«…Брось ты петь эту стилизационную клюевскую Русь с её несуществующим Китежем и глупыми старухами, не такие мы, как это всё выходит у тебя в стихах. Жизнь, настоящая жизнь нашей Руси куда лучше застывшего рисунка старообрядчества. Всё это, брат, было, вошло в гроб, так что же нюхать эти гнилые колодовые останки? Пусть уж нюхает Клюев, ему это к лицу, потому что от него самого попахивает, а тебе нет…»
…Тут Клюев получил нежданную «помощь» от человека, с которым, казалось, давно и навсегда разорвал отношения. От Сергея Городецкого, осевшего на Кавказе и печатавшего в местных газетах кроме стихов и поэм также критические статьи, в которых фигурировали и Есенин, и Клюев, и Алексей Ганин.
Но не статьи попались Клюеву на глаза, а газетный лист со стихотворением Городецкого «Орфеям Севера».
Эй вы, Орфеи сермяжные,
Соловьища лесные, овражные,
Чёрных полей голытьба!
Песней натужьте лохматую грудь!
Подступила судьба
Сладко, привольно, как Волга, вздохнуть
Всеми мехами груди миллионов,
Намозоленной бременем стонов.
………………………………
Ковш захмеляющий брагою вспенен,
Песни звончей поцелуев.
Здравствуй, зелёный Сергунька Есенин,
Здравствуй, замшелый Микола, сын Клюев.
Здравствуйте все, именами незнамы,
Китеж подводный, Кремль чернозёма,
Каждому радуюсь радугой грома!
Обрадованный Клюев ответил Городецкому летом 1920 года сердечным письмом:
«Возлюбленный мой!
Прочёл в газетах твои новые, могучие песни, и всколыхнулась вся внутренняя моя. Обуяла меня нестерпимая жажда осязать тебя, родного, со страдной думой о новорождённой земле и делах её…

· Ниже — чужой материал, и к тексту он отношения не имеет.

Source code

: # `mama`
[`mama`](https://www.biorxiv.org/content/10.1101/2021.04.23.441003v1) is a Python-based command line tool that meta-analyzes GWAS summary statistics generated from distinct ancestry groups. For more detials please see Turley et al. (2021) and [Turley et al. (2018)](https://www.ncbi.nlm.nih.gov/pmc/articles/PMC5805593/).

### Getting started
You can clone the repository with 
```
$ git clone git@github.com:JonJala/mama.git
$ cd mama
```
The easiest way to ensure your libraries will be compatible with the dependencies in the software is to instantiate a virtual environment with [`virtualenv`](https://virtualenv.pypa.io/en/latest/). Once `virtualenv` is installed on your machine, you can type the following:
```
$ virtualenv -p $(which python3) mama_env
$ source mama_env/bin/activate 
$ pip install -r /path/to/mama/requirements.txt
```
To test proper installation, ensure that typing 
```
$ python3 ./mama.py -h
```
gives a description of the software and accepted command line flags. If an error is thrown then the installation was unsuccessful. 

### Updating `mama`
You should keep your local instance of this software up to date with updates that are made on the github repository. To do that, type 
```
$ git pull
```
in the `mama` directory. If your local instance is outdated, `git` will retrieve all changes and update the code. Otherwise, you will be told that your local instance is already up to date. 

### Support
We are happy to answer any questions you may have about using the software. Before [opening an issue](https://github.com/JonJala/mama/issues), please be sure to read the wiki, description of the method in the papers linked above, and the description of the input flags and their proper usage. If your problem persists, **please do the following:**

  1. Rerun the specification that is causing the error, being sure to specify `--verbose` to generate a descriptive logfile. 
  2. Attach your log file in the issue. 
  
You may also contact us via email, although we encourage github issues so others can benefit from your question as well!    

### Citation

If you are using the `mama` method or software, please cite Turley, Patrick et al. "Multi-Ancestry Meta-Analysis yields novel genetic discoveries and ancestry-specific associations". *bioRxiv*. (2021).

Так много пережито в эти молотобойные, но и слепительно прекрасные годы.
Жизнь моя старая, личная сметена дотла. Я очень страдаю, но и радуюсь, что сбылось наше — разинское, самосожженческое от великого Выгова до тысячелетних индийских храмов гремящее.

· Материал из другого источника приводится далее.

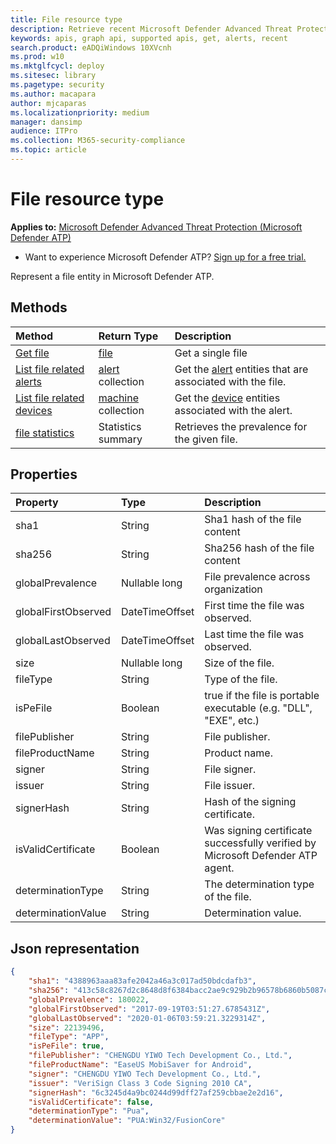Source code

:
 ```yaml
---
title: File resource type
description: Retrieve recent Microsoft Defender Advanced Threat Protection (Microsoft Defender ATP) alerts related to files.
keywords: apis, graph api, supported apis, get, alerts, recent
search.product: eADQiWindows 10XVcnh
ms.prod: w10
ms.mktglfcycl: deploy
ms.sitesec: library
ms.pagetype: security
ms.author: macapara
author: mjcaparas
ms.localizationpriority: medium
manager: dansimp
audience: ITPro
ms.collection: M365-security-compliance 
ms.topic: article
---
```


# File resource type

**Applies to:** [Microsoft Defender Advanced Threat Protection (Microsoft Defender ATP)](https://go.microsoft.com/fwlink/p/?linkid=2069559)

- Want to experience Microsoft Defender ATP? [Sign up for a free trial.](https://www.microsoft.com/microsoft-365/windows/microsoft-defender-atp?ocid=docs-wdatp-exposedapis-abovefoldlink) 

Represent a file entity in Microsoft Defender ATP.

## Methods
Method|Return Type |Description
:---|:---|:---
[Get file](get-file-information.md) | [file](files.md) | Get a single file 
[List file related alerts](get-file-related-alerts.md) | [alert](alerts.md) collection | Get the [alert](alerts.md) entities that are associated with the file.
[List file related devices](get-file-related-machines.md) | [machine](machine.md) collection | Get the [device](machine.md) entities associated with the alert.
[file statistics](get-file-statistics.md) | Statistics summary | Retrieves the prevalence for the given file.


## Properties
Property |	Type	|	Description
:---|:---|:---
sha1 | String | Sha1 hash of the file content
sha256 | String | Sha256 hash of the file content
globalPrevalence | Nullable long | File prevalence across organization
globalFirstObserved | DateTimeOffset | First time the file was observed.
globalLastObserved | DateTimeOffset | Last time the file was observed.
size | Nullable long | Size of the file.
fileType | String | Type of the file. 
isPeFile | Boolean | true if the file is portable executable (e.g. "DLL", "EXE", etc.)
filePublisher | String | File publisher.
fileProductName | String | Product name.
signer | String | File signer.
issuer | String | File issuer.
signerHash | String | Hash of the signing certificate.
isValidCertificate | Boolean | Was signing certificate successfully verified by  Microsoft Defender ATP agent.
determinationType | String | The determination type of the file.
determinationValue | String | Determination value.


## Json representation

```json
{
	"sha1": "4388963aaa83afe2042a46a3c017ad50bdcdafb3",
	"sha256": "413c58c8267d2c8648d8f6384bacc2ae9c929b2b96578b6860b5087cd1bd6462",
	"globalPrevalence": 180022,
	"globalFirstObserved": "2017-09-19T03:51:27.6785431Z",
	"globalLastObserved": "2020-01-06T03:59:21.3229314Z",
	"size": 22139496,
	"fileType": "APP",
	"isPeFile": true,
	"filePublisher": "CHENGDU YIWO Tech Development Co., Ltd.",
	"fileProductName": "EaseUS MobiSaver for Android",
	"signer": "CHENGDU YIWO Tech Development Co., Ltd.",
	"issuer": "VeriSign Class 3 Code Signing 2010 CA",
	"signerHash": "6c3245d4a9bc0244d99dff27af259cbbae2e2d16",
	"isValidCertificate": false,
	"determinationType": "Pua",
	"determinationValue": "PUA:Win32/FusionCore"
}
```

Но кто выживет пляску земли освободительной?!
Где Есенин? Наслышан я, что он на всех перекрёстках лает на меня, но Бог с ним — вот уж три года как я не видал его и строчки не получал от него.

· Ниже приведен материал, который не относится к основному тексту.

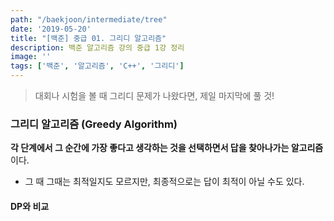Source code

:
 ```yaml
---
path: "/baekjoon/intermediate/tree"
date: '2019-05-20'
title: "[백준] 중급 01. 그리디 알고리즘"
description: 백준 알고리즘 강의 중급 1강 정리
image: ''
tags: ['백준', '알고리즘', 'C++', '그리디']
---
```

> 대회나 시험을 볼 때 그리디 문제가 나왔다면, 제일 마지막에 풀 것!

### 그리디 알고리즘 (Greedy Algorithm)
__각 단계에서 그 순간에 가장 좋다고 생각하는 것을 선택하면서 답을 찾아나가는 알고리즘__ 이다.
- 그 때 그때는 최적일지도 모르지만, 최종적으로는 답이 최적이 아닐 수도 있다.
    
#### DP와 비교

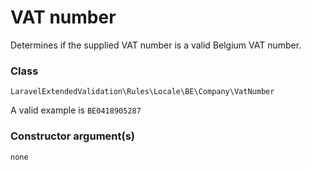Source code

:# VAT number
Determines if the supplied VAT number is a valid Belgium VAT number.

### Class
`LaravelExtendedValidation\Rules\Locale\BE\Company\VatNumber`

A valid example is `BE0418905287`

### Constructor argument(s)

```php
none
```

Как смотришь — на его дело, на имажинизм?
Тяжко мне от Мариенгофов, питающихся кровью Есенина, но прощаю и не сужу, ибо всё знаю, ибо всё люблю смирительно…
Трудно понимают меня бетонные и турбинные, вязнут они в моей соломе, угарно им от моих избяных, кашных и коврижных миров. Но любовь — и им…»
Текстом этого письма Городецкий потом поделится с питерскими журналистами (не в первый раз строки из личных клюевских писем ходят по рукам и проникают в печать!), а о Мариенгофе и Есенине, уже после гибели последнего, напишет и опубликует такое, что Клюев окончательно прервёт общение с ним… Но это — впереди. А ныне… Реальная действительность ничего общего не имеет с клюевской мифологией, и остаётся лишь рассчитывать на чудные сны, которым когда-то суждено воплотиться в земном бытии.
Родина, я грешен, грешен,
Богохульствуя и кляня!..
Осыпается цвет черешен —
Жемчуга Народного дня.
Не в окладе Спас, а в жилетке
С пронырою кодаком…
Прочитают внуки заметки
О Черепе под крестом…
……………………………
И над Суздальскою божницей
Издевается граммофон…
Пламенеющей колесницей
Обернётся поэта сон.
С Зороастром сядет Есенин —
Рязанской земли жених,
И возлюбит грозовый Ленин
Пестрядинный клюевский стих.
А дальше — всё нежнее и сердечнее… И в «Песнях Вытегорской коммуны» Есенин — соратник и союзник против «ожелезивания» страны на фоне повсеместной разрухи! «Не Сезанны, не вазы этрусские / заревеют в восстании питерском. / Золотятся в нём кудри Есенина, / на штыках красногрудые зяблики; / революция Ладогой вспенена, — / в ней шиповник, малина да яблоки. / Дождик яблочный, ветер малиновый / попретил Маяковскому с Бриками; / вспомнил молот над рощицей ивовой, / купину с огнепальными ликами…» Всё видел и всё прекрасно понимал Клюев — только смотрел духовным взором, и не под ноги себе — а вдаль. В жизни — полная безыллюзорность, в мечтах — красивейшая сказка, претворимая в дальней грядущей жизни. Он творит свои картины грядущего с бесстрашием последнего русского витязя из старой былины…
Он и Есенина хотел видеть таким. И какую же боль довелось испытать ему, когда прочёл он новую поэму «борца» — «Кобыльи корабли». Это было страшнее для Николая, чем любая «Инония»… Для Клюева это было духовное падение Серёженьки. И воплощалось оно в том, что поплыл его друг по течению мёртвой, гнилостной жизненной реки. Нашёл вдохновение в смерти. И как тут было не вспомнить есенинское «тебе о солнце не пропеть, в окошко не увидеть рая»… А у самого рай — среди конских трупов? В кафе «Домино»? В «Стойле Пегаса»? Да кто же из них более живой-то — Клюев, еле дышащий от голода в своей деревянной нищей Вытегре, или «устроенный» Есенин, словно наслаждающийся своей коллективной пирушкой среди смерти и распада? И тут уже не только и не столько «обломки рифм, хромые стопы» в есенинской поэме. Это всё — лишь следствие омертвления души.